-- EXERCISE OBJECTIVE --
Across the entries that follow, tally every line holding the word "catch" and reply with the count alone.

======== GIVEN RECORDS ========

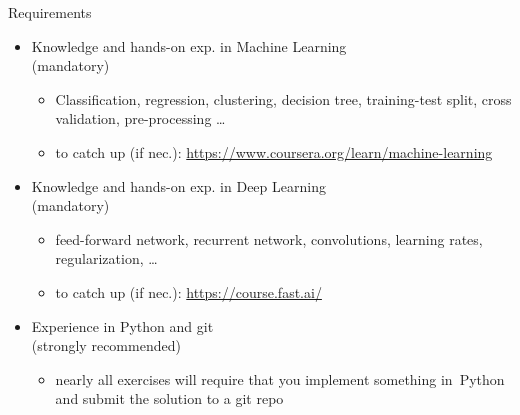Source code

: % 
\begin{frame}[c]{Requirements}

\begin{itemize}
  \item Knowledge and hands-on exp. in \alert{Machine Learning}\\ (mandatory)
  \begin{itemize}
    \item Classification, regression, clustering, decision tree, training-test split, cross validation, pre-processing \ldots
    \item to catch up (if nec.): \url{https://www.coursera.org/learn/machine-learning} 
  \end{itemize}
  \pause
  \item Knowledge and hands-on exp. in \alert{Deep Learning}\\ (mandatory)
  \begin{itemize}
    \item feed-forward network, recurrent network, convolutions, learning rates, regularization, \ldots 
    \item to catch up (if nec.): \url{https://course.fast.ai/}
  \end{itemize}
  \pause
  \item Experience in \alert{Python and git}\\ (strongly recommended)
  \begin{itemize}
    \item nearly all exercises will require 
    that you implement something in~Python and submit the solution to a git repo
  \end{itemize}
\end{itemize}

\end{frame}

========

-- REPLY TO THE EXERCISE --
2